Transportation Electrificaion

The transportation sector accounts for approximately 40% of U.S. energy use and is a major contributor to pollution, particularly in urban areas. Electric drive technologies offer a path towards zero "tail-pipe" emissions and significant improvements in overall efficiency. However, major challenges still exist that have limited market penetration of electric drive systems in transportation to less than a few percent. We are pursuing research in modeling, design and control of power converters associated with the electric drivetrain in order to improve vehicle performance, range, and lifetime and reduce cost and weight.

To achieve these objectives, we have joined forces with a multi-disciplinary team at the University of Colorado at Boulder and Colorado Springs, a team at the National Renewable Energy Laboratory (NREL) and the Ford Motor Company. Funding has also been secured through the United States Department of Energy’s Advanced Research Projects (ARPA-E) through 2015.
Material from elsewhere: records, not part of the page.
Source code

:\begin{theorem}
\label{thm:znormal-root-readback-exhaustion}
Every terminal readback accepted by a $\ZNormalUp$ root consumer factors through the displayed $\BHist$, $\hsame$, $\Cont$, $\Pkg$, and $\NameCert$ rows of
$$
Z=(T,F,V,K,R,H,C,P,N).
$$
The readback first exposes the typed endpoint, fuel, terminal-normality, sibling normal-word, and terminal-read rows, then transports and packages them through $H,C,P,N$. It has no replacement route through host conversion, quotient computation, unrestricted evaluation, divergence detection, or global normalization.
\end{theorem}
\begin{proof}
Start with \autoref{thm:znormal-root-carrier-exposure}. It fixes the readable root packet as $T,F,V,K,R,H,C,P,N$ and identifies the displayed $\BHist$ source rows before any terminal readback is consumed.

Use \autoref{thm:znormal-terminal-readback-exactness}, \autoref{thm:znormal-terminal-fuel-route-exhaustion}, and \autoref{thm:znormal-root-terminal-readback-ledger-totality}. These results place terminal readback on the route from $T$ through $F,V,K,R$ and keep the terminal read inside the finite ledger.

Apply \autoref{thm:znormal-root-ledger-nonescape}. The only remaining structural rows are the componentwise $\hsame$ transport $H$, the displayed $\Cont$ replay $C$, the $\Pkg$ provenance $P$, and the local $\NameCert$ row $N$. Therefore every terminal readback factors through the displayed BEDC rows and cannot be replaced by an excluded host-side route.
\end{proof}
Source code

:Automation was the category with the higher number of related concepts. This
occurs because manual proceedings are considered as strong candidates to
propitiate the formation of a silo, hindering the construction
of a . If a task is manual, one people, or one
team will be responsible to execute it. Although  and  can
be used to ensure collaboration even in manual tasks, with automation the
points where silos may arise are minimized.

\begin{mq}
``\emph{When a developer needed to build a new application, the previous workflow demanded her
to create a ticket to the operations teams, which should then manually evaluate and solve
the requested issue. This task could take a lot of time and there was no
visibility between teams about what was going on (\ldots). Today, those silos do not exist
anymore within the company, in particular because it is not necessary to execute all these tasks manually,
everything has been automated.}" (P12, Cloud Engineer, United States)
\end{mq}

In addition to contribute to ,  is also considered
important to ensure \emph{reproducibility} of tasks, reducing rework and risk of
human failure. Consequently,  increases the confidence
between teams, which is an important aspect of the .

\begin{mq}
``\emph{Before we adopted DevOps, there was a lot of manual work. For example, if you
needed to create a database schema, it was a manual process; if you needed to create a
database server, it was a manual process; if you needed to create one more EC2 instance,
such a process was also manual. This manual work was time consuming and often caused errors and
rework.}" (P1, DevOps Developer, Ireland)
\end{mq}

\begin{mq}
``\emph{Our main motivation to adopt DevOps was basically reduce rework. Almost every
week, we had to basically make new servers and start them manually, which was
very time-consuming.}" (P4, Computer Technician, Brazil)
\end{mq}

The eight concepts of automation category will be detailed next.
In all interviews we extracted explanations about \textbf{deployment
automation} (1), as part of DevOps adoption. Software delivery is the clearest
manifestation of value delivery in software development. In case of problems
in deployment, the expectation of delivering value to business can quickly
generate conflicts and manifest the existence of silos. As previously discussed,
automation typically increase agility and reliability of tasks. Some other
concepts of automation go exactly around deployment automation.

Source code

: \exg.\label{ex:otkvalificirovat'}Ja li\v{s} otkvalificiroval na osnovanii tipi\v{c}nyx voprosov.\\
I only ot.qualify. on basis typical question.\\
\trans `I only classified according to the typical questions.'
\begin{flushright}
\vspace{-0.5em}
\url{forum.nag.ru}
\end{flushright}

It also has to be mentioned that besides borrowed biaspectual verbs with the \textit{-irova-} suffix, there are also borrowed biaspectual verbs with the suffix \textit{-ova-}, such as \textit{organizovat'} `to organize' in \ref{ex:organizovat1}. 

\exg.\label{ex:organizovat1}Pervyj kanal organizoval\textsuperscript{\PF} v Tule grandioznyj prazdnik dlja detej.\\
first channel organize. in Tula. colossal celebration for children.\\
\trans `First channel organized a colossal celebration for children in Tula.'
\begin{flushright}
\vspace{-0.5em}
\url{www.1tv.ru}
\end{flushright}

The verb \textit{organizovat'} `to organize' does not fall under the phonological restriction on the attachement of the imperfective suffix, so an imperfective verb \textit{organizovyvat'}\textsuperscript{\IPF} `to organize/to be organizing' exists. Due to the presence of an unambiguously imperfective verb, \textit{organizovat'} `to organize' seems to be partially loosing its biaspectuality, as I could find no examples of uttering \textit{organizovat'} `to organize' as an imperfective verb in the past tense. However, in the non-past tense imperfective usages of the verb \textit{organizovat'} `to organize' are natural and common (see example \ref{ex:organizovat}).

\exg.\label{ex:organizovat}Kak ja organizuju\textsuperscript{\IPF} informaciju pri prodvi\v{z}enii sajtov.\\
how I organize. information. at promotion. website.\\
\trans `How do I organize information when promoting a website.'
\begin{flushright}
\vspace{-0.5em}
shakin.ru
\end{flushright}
researchers looking at circuit board

“No two battery cells are alike--they differ over their life-times in terms of charge and discharge rates, capacity, and temperature characteristics, among other things. Traditionally, these issues have been managed by matching similarly performing cells at the factory level and conservative design and operation of battery packs, but this is an incomplete solution, leading to costly batching of cells and overdesign of battery packs.” (read the full publication)

Our team is focused primarily on system hardware design, including design and control of bi-directional cell-level power converters and full system battery pack assembly and evaluation. Along with newly developed physics based battery models and model-predictive battery control algorithms, we will be able to operate individual cells in large battery packs up to their physical limits. These control methods utilize dynamic cell information to achieve battery performance closer to theoretical limits by generating highly accurate cell models and using predictive control to anticipate changing dynamics and optimally shape current profiles. This will yield improved performance (especially at low temperatures) and actively balance all cells so that they will degrade uniformly to the end of their life. These capabilities have the potential to significantly reduce initial battery pack cost and weight and increase the value of the battery pack for second use applications.

The modular architecture, which achieves continuous balancing of all cells, can be used with an arbitrary number of cells in series, requires no control communications between converters, and naturally shares the auxiliary load current according to the relative state-of-charge (SOC) and capacities of the battery cells.

Recently we demonstrated this cell balancing system with a string of four series-connected 3.6Ah NMC battery cells, with combined outputs rated to supply a 12 V 35 W auxiliary load. Each battery was partially charged to different levels of state-of-charge before being connected into the system, representative of a battery pack with mismatched cells. The system performed as expected, automatically balancing each cell until they were sharing the load equally.